À bientôt Vieux pitre ! tu vois que ta lettre nous a été utile : Nous te devons Colico et le Splügen, ce qui est une jolie chose somme toute et bien intéressante au clair de lune. – Il faudra que je revoie la Suisse, peut être modifierai-je mon opinion car je n’ai point de parti pris ni entêtement en voyage, mais je trouve cela banal en bien des points. Peut être en venant de Parisdirectement me fera-t-elle un autre effet qu’en sortant de ces steppes si grandioses, où les troupeaux de chevaux et de bœufs presque sauvages viennent comme dans les paysages bibliques se grouper autour des puits, ou boire, le soir l’eau du Danube, un fleuve étrange qui a l’air d’un lac roulant couvert d’îles désertes, – sans bords, un Mississipi d’Europe. – Tout vous paraît petiot en quittant ces immensités ; – du reste, püsta veut dire : la « sans fin » le steppe.

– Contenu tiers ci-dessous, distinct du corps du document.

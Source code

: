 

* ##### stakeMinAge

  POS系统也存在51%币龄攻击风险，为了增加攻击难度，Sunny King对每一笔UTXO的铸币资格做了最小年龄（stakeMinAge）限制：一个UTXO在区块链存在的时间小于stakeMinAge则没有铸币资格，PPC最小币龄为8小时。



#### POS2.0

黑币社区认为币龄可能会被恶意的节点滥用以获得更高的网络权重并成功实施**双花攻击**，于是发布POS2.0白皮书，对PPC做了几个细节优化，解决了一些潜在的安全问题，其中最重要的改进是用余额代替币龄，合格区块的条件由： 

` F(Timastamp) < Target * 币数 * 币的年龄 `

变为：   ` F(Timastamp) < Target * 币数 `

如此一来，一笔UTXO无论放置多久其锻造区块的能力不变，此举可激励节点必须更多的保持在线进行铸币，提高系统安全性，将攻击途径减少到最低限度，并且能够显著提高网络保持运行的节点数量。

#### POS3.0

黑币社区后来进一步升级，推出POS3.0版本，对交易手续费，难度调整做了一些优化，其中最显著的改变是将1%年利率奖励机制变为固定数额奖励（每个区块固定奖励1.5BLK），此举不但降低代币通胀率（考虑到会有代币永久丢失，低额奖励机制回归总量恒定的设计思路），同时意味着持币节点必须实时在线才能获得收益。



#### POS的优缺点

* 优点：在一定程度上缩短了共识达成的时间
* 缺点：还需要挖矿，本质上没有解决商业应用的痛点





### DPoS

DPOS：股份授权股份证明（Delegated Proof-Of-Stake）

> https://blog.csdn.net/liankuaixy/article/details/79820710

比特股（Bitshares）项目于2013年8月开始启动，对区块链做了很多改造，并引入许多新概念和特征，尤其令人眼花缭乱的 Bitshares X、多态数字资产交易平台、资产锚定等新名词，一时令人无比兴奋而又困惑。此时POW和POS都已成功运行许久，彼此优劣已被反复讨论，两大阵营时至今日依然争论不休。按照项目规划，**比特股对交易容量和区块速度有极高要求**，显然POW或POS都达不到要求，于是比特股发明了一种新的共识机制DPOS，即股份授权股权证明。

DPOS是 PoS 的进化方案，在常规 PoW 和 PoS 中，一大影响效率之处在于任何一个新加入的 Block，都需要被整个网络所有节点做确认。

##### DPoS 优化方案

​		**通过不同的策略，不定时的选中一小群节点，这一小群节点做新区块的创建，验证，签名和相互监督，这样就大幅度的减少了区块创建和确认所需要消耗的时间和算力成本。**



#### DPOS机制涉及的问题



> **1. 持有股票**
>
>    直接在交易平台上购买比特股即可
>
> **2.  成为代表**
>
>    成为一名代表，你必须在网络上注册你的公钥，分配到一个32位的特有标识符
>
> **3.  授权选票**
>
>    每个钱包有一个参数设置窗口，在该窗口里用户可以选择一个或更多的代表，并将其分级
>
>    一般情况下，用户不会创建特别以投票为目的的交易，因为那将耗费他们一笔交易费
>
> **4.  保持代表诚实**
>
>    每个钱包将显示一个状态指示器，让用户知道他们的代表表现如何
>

Il faut que nous revoyïons cela ensemble avec Edmond on achète un cheval excellent pour quatre ou cinq louis – on le revend trois et l’on roule à travers le steppe, – mais Gouzien est un infirme ! Très « Charmant » dans les endroits civilisés, mais effrayé des déserts & de leur « inconfortabilité ». – Je n’ai pas poussé jusqu’à Varna à cause de lui & j’ai effleuré Belgrade !! j’en étais à 18 lieues.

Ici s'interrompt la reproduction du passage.